11A and 11B, empty areas 560, 560nU, and 560U may be formed by removing the sacrificial patterns 510a, 510nUa, and 510Ua exposed to the trenches 555. Topmost empty regions 560U and next upper empty regions 560nU disposed on both sides of the non-sacrificial pattern 550a may be formed. Due to the non-sacrificial pattern 550a, one side of the topmost empty area 560U may be in a closed state. By the trench 555, the other side of the non-sacrificial pattern 550a may be in an opened state. Similarly, one side of the next higher blank area 560nU adjacent to the non-sacrificial pattern 550a may be closed, and the other side of the next higher blank area 560nU adjacent to the trench 555 may be open. have. Both sides of each of the blank areas 560 below the cutting area 540 may be in an open state.

12A and 12B, an electrode-dielectric film 570 may be conformally formed on the substrate 100 having the empty regions 560, 560nU, and 560U. The electrode-dielectric film 570 may be formed to have a substantially uniform thickness on inner surfaces of the empty regions 560, 560nU, and 560U.

Subsequently, a conductive film may be formed on the substrate 100 having the electrode-dielectric film 570 to fill the empty regions 560, 560 nU, and 560U. Electrodes GSE1, GSE2, CE, SSE2, and SSE1 may be formed in the empty regions 560, 560nU, and 560U by removing conductive layers outside the empty regions 560, 560nU, and 560U. have. As a result, the electrode structure described with reference to FIGS. 1A to 1E can be formed. After forming the electrodes GSE1, GSE2, CE, SSE2, and SSE1, the electrode-dielectric film 570 outside the empty regions 560, 560nU, and 560U may be removed.

The common source region CS may be formed by implanting dopant ions of the second conductivity type into the substrate 100 under each trench 555. The common source region CS may be formed after forming the electrodes GSE1, GSE2, CE, SSE2, and SSE1. Alternatively, the common source region CS may be formed before forming the empty regions 560, 560nU, and 560U.

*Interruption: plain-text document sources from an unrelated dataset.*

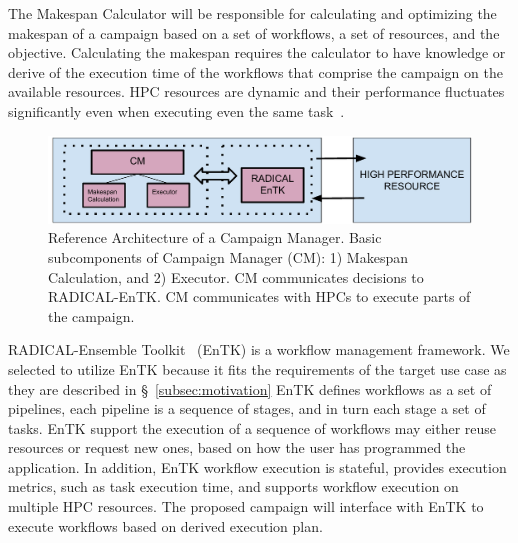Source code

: The Makespan Calculator will be responsible for calculating and optimizing the makespan of a campaign based on a set of workflows, a set of resources, and the objective.
Calculating the makespan requires the calculator to have knowledge or derive of the execution time of the workflows that comprise the campaign on the available resources.
HPC resources are dynamic and their performance fluctuates significantly even when executing even the same task~\cite{pouchard2019computational}.




\begin{figure}[t]
    \centering
    \includegraphics[width=.95\textwidth]{figures/CEM_RefArch.pdf}
    \caption{Reference Architecture of a Campaign Manager. Basic 
    subcomponents of Campaign Manager (CM): 1) Makespan Calculation, and 2) Executor. 
    CM communicates decisions to RADICAL-EnTK. CM communicates with HPCs to 
    execute parts of the campaign.}\label{fig:refarch}
\end{figure}

RADICAL-Ensemble Toolkit~\cite{balasubramanian2018harnessing} (EnTK) is a workflow management framework.
We selected to utilize EnTK because it fits the requirements of the target use case as they are described in \S~\ref{subsec:motivation}
EnTK defines workflows as a set of pipelines, each pipeline is a sequence of stages, and in turn each stage a set of tasks.
EnTK support the execution of a sequence of workflows may either reuse resources or request new ones, based on how the user has programmed the application.
In addition, EnTK workflow execution is stateful, provides execution metrics, such as task execution time, and supports workflow execution on multiple HPC resources.
The proposed campaign will interface with EnTK to execute workflows based on derived execution plan.






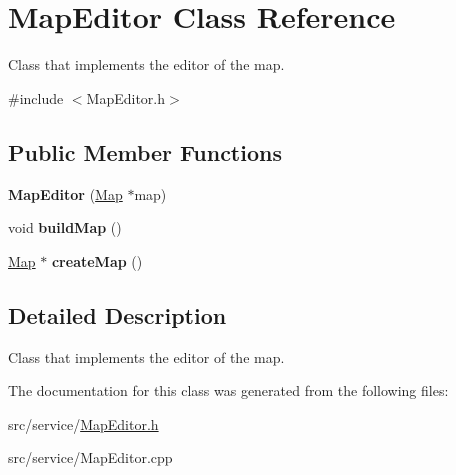 \hypertarget{classMapEditor}{}\section{Map\+Editor Class Reference}
\label{classMapEditor}


Class that implements the editor of the map.  




{\ttfamily \#include $<$Map\+Editor.\+h$>$}

\subsection*{Public Member Functions}
\begin{DoxyCompactItemize}
\item 
\hypertarget{classMapEditor_ac97db3c5e2b0035da5e55b372821090a}{}\label{classMapEditor_ac97db3c5e2b0035da5e55b372821090a} 
{\bfseries Map\+Editor} (\hyperlink{classMap}{Map} $\ast$map)
\item 
\hypertarget{classMapEditor_a9fbff997d42a80e8dc7881147b9ea4f6}{}\label{classMapEditor_a9fbff997d42a80e8dc7881147b9ea4f6} 
void {\bfseries build\+Map} ()
\item 
\hypertarget{classMapEditor_a95ab44a985f0896844f8b982139727fb}{}\label{classMapEditor_a95ab44a985f0896844f8b982139727fb} 
\hyperlink{classMap}{Map} $\ast$ {\bfseries create\+Map} ()
\end{DoxyCompactItemize}


\subsection{Detailed Description}
Class that implements the editor of the map. 

The documentation for this class was generated from the following files\+:\begin{DoxyCompactItemize}
\item 
src/service/\hyperlink{MapEditor_8h}{Map\+Editor.\+h}\item 
src/service/Map\+Editor.\+cpp\end{DoxyCompactItemize}
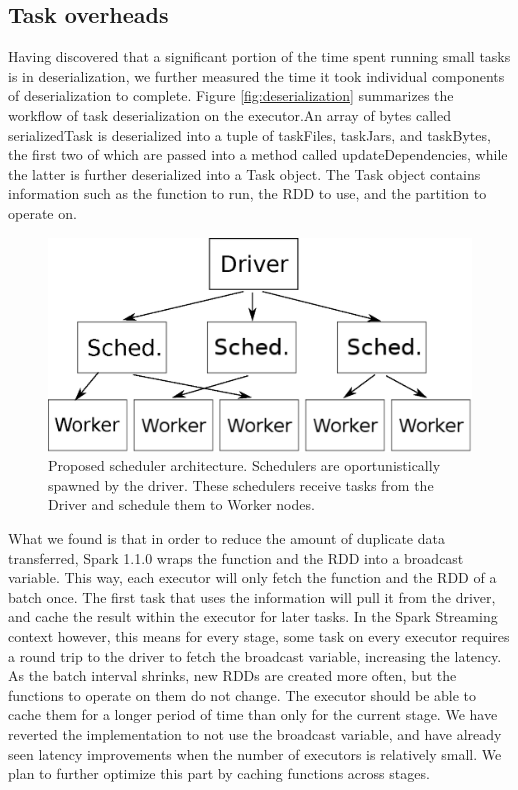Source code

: \subsection{Task overheads}
Having discovered that a significant portion of the time spent running small tasks is in deserialization, we further measured the time it took individual components of deserialization to complete. Figure \ref{fig:deserialization} summarizes the workflow of task deserialization on the executor.An array of bytes called serializedTask is deserialized into a tuple of taskFiles, taskJars, and taskBytes, the first two of which are passed into a method called updateDependencies, while the latter is further deserialized into a Task object. The Task object contains information such as the function to run, the RDD to use, and the partition to operate on.


\begin{figure}[t!]
  \begin{center}
    \includegraphics[scale=0.45]{scheduler_architecture.eps}
  \end{center}
  \caption{Proposed scheduler architecture. Schedulers are oportunistically spawned by the driver. These schedulers receive tasks from the Driver and schedule them to Worker nodes.}
  \label{fig:schedarch}
\end{figure}

What we found is that in order to reduce the amount of duplicate data transferred, Spark 1.1.0 wraps the function and the RDD into a broadcast variable. This way, each executor will only fetch the function and the RDD of a batch once. The first task that uses the information will pull it from the driver, and cache the result within the executor for later tasks. In the Spark Streaming context however, this means for every stage, some task on every executor requires a round trip to the driver to fetch the broadcast variable, increasing the latency. As the batch interval shrinks, new RDDs are created more often, but the functions to operate on them do not change. The executor should be able to cache them for a longer period of time than only for the current stage. We have reverted the implementation to not use the broadcast variable, and have already seen latency improvements when the number of executors is relatively small. We plan to further optimize this part by caching functions across stages.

Subsequently, device isolation patterns (575 of FIGS. 1A to 1E) may be formed to fill the trenches 555, respectively. Subsequently, the contact plugs 580 and the wirings 590 of FIGS. 1A to 1C may be formed. As a result, the three-dimensional semiconductor memory device disclosed in FIGS. 1A to 1E can be implemented.

According to the method of manufacturing the 3D semiconductor memory device described above, after the cutting region 540 is formed and the non-sacrificial layer 550 is formed, the trenches 555 are formed to form the sacrificial patterns 510a, 510nUa and 510Ua are formed, and the empty regions 560, 560nU and 560U are formed. That is, the topmost empty regions 560U and the next higher empty regions 560nU separated by the non-sacrificial pattern 550a are formed. As a result, the first string select electrodes SSE1 and the second string select electrodes SSE2 separated from each other in the respective electrode structures may include the cell electrodes CE and the ground select electrodes GSE1 and GSE2. And may be formed substantially simultaneously.

As a result, the first outer walls of the first and second string select electrodes SSE1 and SSE2 adjacent to the non-sacrificial pattern 550a are protected from an etching process. The resistance of the string select electrodes SSE1 and SSE2 may be reduced by minimizing the loss due to the etching process of the first and second string select electrodes SSE1 and SSE2. As a result, a three-dimensional semiconductor memory device having excellent reliability and optimized for high integration can be realized.

13 is a cross-sectional view for explaining a modification of the method of manufacturing the three-dimensional semiconductor memory device according to the embodiment of the present invention.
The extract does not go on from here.